WHAT YOU HAVE TO DO:
Your task is to copy every line of the entries that holds the word "Chapter".
━━━━━━━━━━
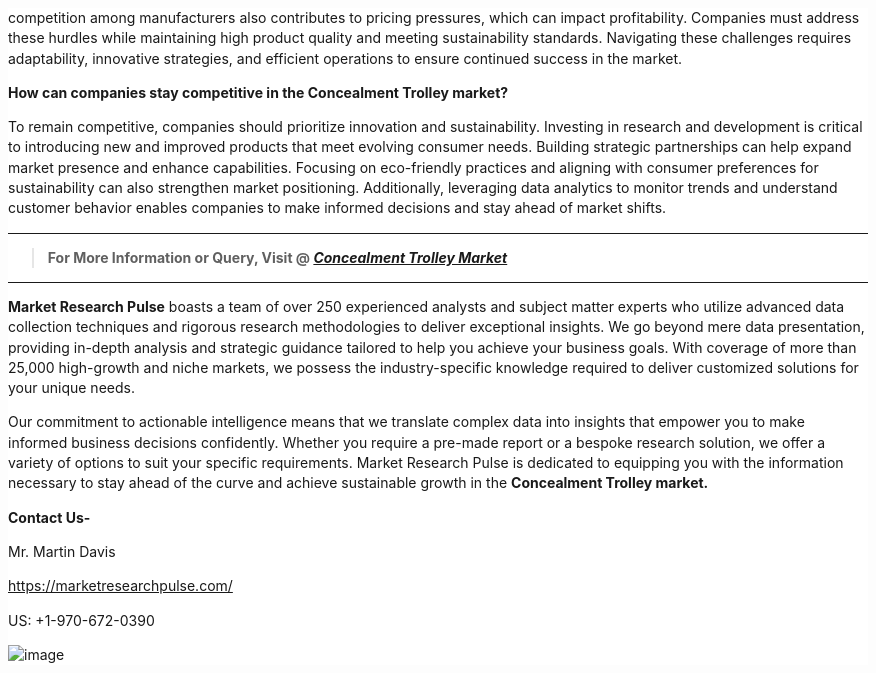 competition among manufacturers also contributes to pricing pressures, which can impact profitability. Companies must address these hurdles while maintaining high product quality and meeting sustainability standards. Navigating these challenges requires adaptability, innovative strategies, and efficient operations to ensure continued success in the market.</p><p><strong>How can companies stay competitive in the Concealment Trolley market?</strong></p><p>To remain competitive, companies should prioritize innovation and sustainability. Investing in research and development is critical to introducing new and improved products that meet evolving consumer needs. Building strategic partnerships can help expand market presence and enhance capabilities. Focusing on eco-friendly practices and aligning with consumer preferences for sustainability can also strengthen market positioning. Additionally, leveraging data analytics to monitor trends and understand customer behavior enables companies to make informed decisions and stay ahead of market shifts.</p><hr /><blockquote><p><strong>For More Information or Query, Visit @&nbsp;<em><a href="https://marketresearchpulse.com/report/120474/concealment-trolley-market?utm_source=Linkedin&utm_medium=0116">Concealment Trolley Market</a></em></strong></p></blockquote><hr /><p><strong>Market Research Pulse</strong> boasts a team of over 250 experienced analysts and subject matter experts who utilize advanced data collection techniques and rigorous research methodologies to deliver exceptional insights. We go beyond mere data presentation, providing in-depth analysis and strategic guidance tailored to help you achieve your business goals. With coverage of more than 25,000 high-growth and niche markets, we possess the industry-specific knowledge required to deliver customized solutions for your unique needs.</p><p>Our commitment to actionable intelligence means that we translate complex data into insights that empower you to make informed business decisions confidently. Whether you require a pre-made report or a bespoke research solution, we offer a variety of options to suit your specific requirements. Market Research Pulse is dedicated to equipping you with the information necessary to stay ahead of the curve and achieve sustainable growth in the <strong>Concealment Trolley market.</strong></p><p><strong>Contact Us-</strong></p><p>Mr. Martin Davis</p><p>https://marketresearchpulse.com/</p><p>US: +1-970-672-0390</p>
![image](https://github.com/user-attachments/assets/e42a673b-6f62-49dd-8df8-3e0128b0daea)
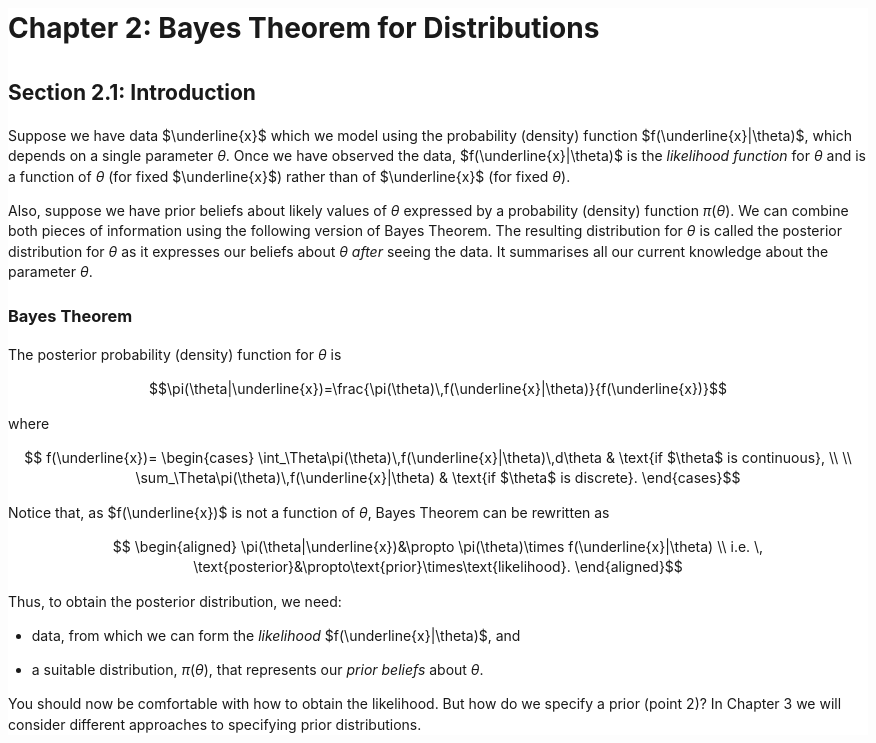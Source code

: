 # Chapter 2: Bayes Theorem for Distributions

## Section 2.1: Introduction

Suppose we have data $\underline{x}$ which we model using the
probability (density) function $f(\underline{x}|\theta)$, which depends
on a single parameter $\theta$. Once we have observed the data,
$f(\underline{x}|\theta)$ is the *likelihood function* for $\theta$ and
is a function of $\theta$ (for fixed $\underline{x}$) rather than
of $\underline{x}$ (for fixed $\theta$).

Also, suppose we have prior beliefs about likely values of $\theta$
expressed by a probability (density) function $\pi(\theta)$. We can
combine both pieces of information using the following version of Bayes
Theorem. The resulting distribution for $\theta$ is called the posterior
distribution for $\theta$ as it expresses our beliefs about $\theta$
*after* seeing the data. It summarises all our current knowledge about
the parameter $\theta$.

### Bayes Theorem 

The posterior probability (density) function for $\theta$ is

$$\pi(\theta|\underline{x})=\frac{\pi(\theta)\,f(\underline{x}|\theta)}{f(\underline{x})}$$

where 

$$
f(\underline{x})=
\begin{cases}
\int_\Theta\pi(\theta)\,f(\underline{x}|\theta)\,d\theta & \text{if
$\theta$ is continuous}, \\ \\
\sum_\Theta\pi(\theta)\,f(\underline{x}|\theta) & \text{if $\theta$ is discrete}.
\end{cases}$$

 Notice that, as $f(\underline{x})$ is not a function of
$\theta$, Bayes Theorem can be rewritten as 

$$
\begin{aligned}
\pi(\theta|\underline{x})&\propto \pi(\theta)\times f(\underline{x}|\theta) \\
i.e. \, \text{posterior}&\propto\text{prior}\times\text{likelihood}.
\end{aligned}$$

Thus, to obtain the posterior distribution, we need:

-   data, from which we can form the *likelihood*
    $f(\underline{x}|\theta)$, and

-   a suitable distribution, $\pi(\theta)$, that represents our *prior
    beliefs* about $\theta$.

You should now be comfortable with how to obtain the likelihood. But how
do we specify a prior (point 2)? In Chapter 3 we will consider different
approaches to specifying prior distributions.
━━━━━━━━━━
RESULT FOR THIS TASK:
: # Chapter 2: Bayes Theorem for Distributions
do we specify a prior (point 2)? In Chapter 3 we will consider different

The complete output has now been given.